_DATA EXCERPTS_.
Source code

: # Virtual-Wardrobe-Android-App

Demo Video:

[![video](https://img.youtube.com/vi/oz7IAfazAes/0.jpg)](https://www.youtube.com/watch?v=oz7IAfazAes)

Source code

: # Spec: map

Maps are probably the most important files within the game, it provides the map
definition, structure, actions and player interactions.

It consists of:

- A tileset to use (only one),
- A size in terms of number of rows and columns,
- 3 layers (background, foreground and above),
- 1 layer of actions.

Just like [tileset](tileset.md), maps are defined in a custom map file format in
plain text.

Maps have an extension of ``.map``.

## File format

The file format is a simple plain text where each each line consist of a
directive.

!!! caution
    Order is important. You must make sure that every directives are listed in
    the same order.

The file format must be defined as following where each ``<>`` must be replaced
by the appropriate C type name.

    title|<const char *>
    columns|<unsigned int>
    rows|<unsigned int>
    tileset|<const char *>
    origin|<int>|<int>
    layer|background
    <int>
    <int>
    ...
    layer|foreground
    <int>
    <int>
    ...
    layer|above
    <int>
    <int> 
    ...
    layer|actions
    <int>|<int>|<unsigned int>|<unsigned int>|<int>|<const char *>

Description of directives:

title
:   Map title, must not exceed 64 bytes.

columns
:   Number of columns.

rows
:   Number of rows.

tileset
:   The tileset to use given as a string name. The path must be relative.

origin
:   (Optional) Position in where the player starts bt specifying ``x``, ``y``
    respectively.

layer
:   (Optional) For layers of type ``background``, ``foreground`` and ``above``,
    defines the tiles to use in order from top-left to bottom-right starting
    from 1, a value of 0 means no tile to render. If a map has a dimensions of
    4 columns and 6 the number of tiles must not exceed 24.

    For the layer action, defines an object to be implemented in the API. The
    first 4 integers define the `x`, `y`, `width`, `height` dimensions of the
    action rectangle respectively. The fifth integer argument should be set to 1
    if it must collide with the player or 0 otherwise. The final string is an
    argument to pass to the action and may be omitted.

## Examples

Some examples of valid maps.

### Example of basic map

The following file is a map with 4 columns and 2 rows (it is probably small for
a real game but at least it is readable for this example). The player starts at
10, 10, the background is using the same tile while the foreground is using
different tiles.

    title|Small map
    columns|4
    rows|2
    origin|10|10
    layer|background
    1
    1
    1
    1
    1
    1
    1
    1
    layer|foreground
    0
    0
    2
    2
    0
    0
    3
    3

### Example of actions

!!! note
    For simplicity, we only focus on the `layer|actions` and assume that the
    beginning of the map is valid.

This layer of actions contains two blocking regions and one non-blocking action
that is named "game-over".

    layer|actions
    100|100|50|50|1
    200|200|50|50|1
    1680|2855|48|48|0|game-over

_AIM OF THE EXERCISE_.
The task calls for each record to be returned verbatim.

_TASK OUTPUT_.
Source code

: # Virtual-Wardrobe-Android-App

Demo Video:

[![video](https://img.youtube.com/vi/oz7IAfazAes/0.jpg)](https://www.youtube.com/watch?v=oz7IAfazAes)

Source code

: # Spec: map

Maps are probably the most important files within the game, it provides the map
definition, structure, actions and player interactions.

It consists of:

- A tileset to use (only one),
- A size in terms of number of rows and columns,
- 3 layers (background, foreground and above),
- 1 layer of actions.

Just like [tileset](tileset.md), maps are defined in a custom map file format in
plain text.

Maps have an extension of ``.map``.

## File format

The file format is a simple plain text where each each line consist of a
directive.

!!! caution
    Order is important. You must make sure that every directives are listed in
    the same order.

The file format must be defined as following where each ``<>`` must be replaced
by the appropriate C type name.

    title|<const char *>
    columns|<unsigned int>
    rows|<unsigned int>
    tileset|<const char *>
    origin|<int>|<int>
    layer|background
    <int>
    <int>
    ...
    layer|foreground
    <int>
    <int>
    ...
    layer|above
    <int>
    <int> 
    ...
    layer|actions
    <int>|<int>|<unsigned int>|<unsigned int>|<int>|<const char *>

Description of directives:

title
:   Map title, must not exceed 64 bytes.

columns
:   Number of columns.

rows
:   Number of rows.

tileset
:   The tileset to use given as a string name. The path must be relative.

origin
:   (Optional) Position in where the player starts bt specifying ``x``, ``y``
    respectively.

layer
:   (Optional) For layers of type ``background``, ``foreground`` and ``above``,
    defines the tiles to use in order from top-left to bottom-right starting
    from 1, a value of 0 means no tile to render. If a map has a dimensions of
    4 columns and 6 the number of tiles must not exceed 24.

    For the layer action, defines an object to be implemented in the API. The
    first 4 integers define the `x`, `y`, `width`, `height` dimensions of the
    action rectangle respectively. The fifth integer argument should be set to 1
    if it must collide with the player or 0 otherwise. The final string is an
    argument to pass to the action and may be omitted.

## Examples

Some examples of valid maps.

### Example of basic map

The following file is a map with 4 columns and 2 rows (it is probably small for
a real game but at least it is readable for this example). The player starts at
10, 10, the background is using the same tile while the foreground is using
different tiles.

    title|Small map
    columns|4
    rows|2
    origin|10|10
    layer|background
    1
    1
    1
    1
    1
    1
    1
    1
    layer|foreground
    0
    0
    2
    2
    0
    0
    3
    3

### Example of actions

!!! note
    For simplicity, we only focus on the `layer|actions` and assume that the
    beginning of the map is valid.

This layer of actions contains two blocking regions and one non-blocking action
that is named "game-over".

    layer|actions
    100|100|50|50|1
    200|200|50|50|1
    1680|2855|48|48|0|game-over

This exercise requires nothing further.